Task requirements - In the data below, find each line containing the string "Ekstrak" and return it.

* * * * * * * * *

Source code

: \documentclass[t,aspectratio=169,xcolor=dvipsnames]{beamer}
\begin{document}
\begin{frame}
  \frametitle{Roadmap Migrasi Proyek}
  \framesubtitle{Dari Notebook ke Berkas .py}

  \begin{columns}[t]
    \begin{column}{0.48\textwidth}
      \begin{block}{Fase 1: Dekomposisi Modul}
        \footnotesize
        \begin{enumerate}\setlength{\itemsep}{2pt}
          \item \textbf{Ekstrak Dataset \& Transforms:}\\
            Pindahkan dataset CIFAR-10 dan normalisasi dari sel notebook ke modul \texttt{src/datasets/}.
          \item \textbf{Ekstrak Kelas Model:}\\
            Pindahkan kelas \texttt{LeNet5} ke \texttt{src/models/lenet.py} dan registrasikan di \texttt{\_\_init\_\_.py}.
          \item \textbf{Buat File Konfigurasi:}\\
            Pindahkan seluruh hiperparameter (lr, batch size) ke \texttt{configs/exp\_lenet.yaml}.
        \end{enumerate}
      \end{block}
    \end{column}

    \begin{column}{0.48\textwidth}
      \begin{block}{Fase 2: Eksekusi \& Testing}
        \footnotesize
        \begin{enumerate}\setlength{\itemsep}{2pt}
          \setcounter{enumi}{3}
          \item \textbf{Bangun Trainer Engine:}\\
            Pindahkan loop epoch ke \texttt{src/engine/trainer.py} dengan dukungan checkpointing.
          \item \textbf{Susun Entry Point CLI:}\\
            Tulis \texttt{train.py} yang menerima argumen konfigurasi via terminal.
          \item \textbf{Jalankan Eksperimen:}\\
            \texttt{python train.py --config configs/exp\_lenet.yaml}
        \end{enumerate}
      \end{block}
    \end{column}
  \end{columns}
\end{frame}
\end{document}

* * * * * * * * *

Answer below -
          \item \textbf{Ekstrak Dataset \& Transforms:}\\
          \item \textbf{Ekstrak Kelas Model:}\\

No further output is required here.